DE COMO ME VENDI AO SISTEMA

Sabem todos que minha ausência aqui se deve à mudança para o Rio de Janeiro, lugar de paisagem deslumbrante, que ainda possui, em meio à área urbana, inúmeros resquícios de vida selvagem. Caso, por exemplo, do trânsito e da fila de supermercado.

O que talvez não seja do conhecimento de vocês é haver outro motivo para tamanho atraso: me aconteceu uma tragédia inesperada e, ao contrário de grande parte de meus novos concidadãos, arrumei trabalho.

Em poucas palavras, me vendi ao Sistema em doze parcelas, virei roteirista de humor em uma emissora de TV.

Aconteceu de estar em casa outro dia, sem fazer nada, meditando sobre uma bobagem qualquer, como a dedução transcendental das categorias em Kant, quando o telefone tocou:

— Aqui quem fala é o Sistema.

— Olha, se é o Métrico Decimal, o senhor ligou errado — respondi. — Até hoje não sei transformar quilômetro em milímetro!

— Métrico Decimal é o… Eu sou o Sistema, rapá.

— E tá me ligando pra dizer que caiu?

Depois de desfiar uma série de palavrões, alguns dois quais me demonstraram a necessidade de reciclar meus conhecimentos em anatomia, ele me convenceu. Afinal, o Sistema, ninguém ignora, é uma criatura metafísica feia, suja e perversa, que nada tem a ver com o homem.
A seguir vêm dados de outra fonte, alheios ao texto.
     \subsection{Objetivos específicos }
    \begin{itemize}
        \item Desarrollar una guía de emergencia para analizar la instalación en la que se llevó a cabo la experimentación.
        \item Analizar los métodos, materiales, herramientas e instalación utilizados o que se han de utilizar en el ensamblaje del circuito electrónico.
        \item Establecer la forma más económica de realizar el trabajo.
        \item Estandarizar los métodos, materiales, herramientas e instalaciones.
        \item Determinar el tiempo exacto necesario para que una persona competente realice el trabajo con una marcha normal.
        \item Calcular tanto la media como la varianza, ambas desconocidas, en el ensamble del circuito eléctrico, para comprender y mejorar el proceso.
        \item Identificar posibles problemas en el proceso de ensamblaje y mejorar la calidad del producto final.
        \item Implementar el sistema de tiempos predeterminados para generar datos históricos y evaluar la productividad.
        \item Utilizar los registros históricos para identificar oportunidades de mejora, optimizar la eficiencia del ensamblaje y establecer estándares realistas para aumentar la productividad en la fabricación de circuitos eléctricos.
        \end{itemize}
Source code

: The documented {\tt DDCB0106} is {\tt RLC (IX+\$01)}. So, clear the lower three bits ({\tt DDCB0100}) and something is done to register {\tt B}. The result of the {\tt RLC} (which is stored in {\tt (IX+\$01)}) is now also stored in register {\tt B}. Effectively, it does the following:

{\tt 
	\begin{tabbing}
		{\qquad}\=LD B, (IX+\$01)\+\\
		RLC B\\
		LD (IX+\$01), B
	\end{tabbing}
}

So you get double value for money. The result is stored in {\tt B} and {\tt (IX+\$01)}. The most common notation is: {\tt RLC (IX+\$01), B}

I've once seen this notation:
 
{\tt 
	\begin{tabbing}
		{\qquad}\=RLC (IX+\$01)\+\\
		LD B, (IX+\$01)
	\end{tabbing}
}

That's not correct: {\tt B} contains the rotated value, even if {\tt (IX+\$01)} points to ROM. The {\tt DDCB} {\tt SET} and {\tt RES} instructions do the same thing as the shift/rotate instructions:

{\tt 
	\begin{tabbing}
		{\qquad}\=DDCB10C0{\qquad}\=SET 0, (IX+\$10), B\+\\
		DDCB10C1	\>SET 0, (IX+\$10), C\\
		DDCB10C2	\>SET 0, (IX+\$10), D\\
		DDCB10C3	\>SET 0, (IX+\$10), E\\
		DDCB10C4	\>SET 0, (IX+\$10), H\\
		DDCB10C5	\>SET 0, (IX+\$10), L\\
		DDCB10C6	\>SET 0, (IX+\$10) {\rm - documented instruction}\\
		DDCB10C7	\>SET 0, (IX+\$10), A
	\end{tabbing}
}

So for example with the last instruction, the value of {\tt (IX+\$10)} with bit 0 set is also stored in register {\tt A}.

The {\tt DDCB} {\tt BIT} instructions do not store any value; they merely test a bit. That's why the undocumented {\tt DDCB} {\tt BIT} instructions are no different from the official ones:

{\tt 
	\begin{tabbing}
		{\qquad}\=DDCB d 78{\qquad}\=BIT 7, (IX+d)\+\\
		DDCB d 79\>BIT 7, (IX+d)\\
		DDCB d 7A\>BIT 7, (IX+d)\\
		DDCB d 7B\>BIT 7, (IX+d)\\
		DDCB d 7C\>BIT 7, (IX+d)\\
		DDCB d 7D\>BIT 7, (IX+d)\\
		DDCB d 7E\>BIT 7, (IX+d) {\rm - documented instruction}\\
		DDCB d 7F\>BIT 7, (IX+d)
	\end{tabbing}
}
Faz bico de diabo na Igreja Marxista das Boinas dos Últimos Dias, e de Deus, na Igreja Capitalista da Cédula Retangular.

— Que é que você quer? — perguntei. — Não me diga que precisa de dicas sobre mercado futuro.

— Tá a fim de negociar a alma? — cuspiu a alegoria.

— Não sei. O senhor daria quanto pela da minha sogra?

— Bom ver que você continua fazendo piadas do tipo. É justamente o que eu quero. Isso e uma massagem nas costas. Essa vida de Sistema me estressa. E aí, vai ou não vai? É pra trabalhar na televisão.

— Depende — hesitei. — Que outra concessão preciso fazer, além de desaprender português e conseguir arrancar gargalhadas de protozoários?

— Todas — falou ele.

E eu, superior:

— Se é assim, topo, claro.

Eis tudo. Após a intensa negociação, desliguei o telefone. Exausto, olhei para meu reflexo no espelho, que, parodiando Chico Buarque, cantava e se requebrava para mim, com sarcasmo:

— “Quem te viu, quem TV…”

Não deixei barato. Corri até o escritório, abri a gaveta da escrivaninha violentamente, enfiei a mão trêmula de raiva lá dentro, saquei um lápis de ponta bem afiada e, com um gesto irado, anotei o trocadilho.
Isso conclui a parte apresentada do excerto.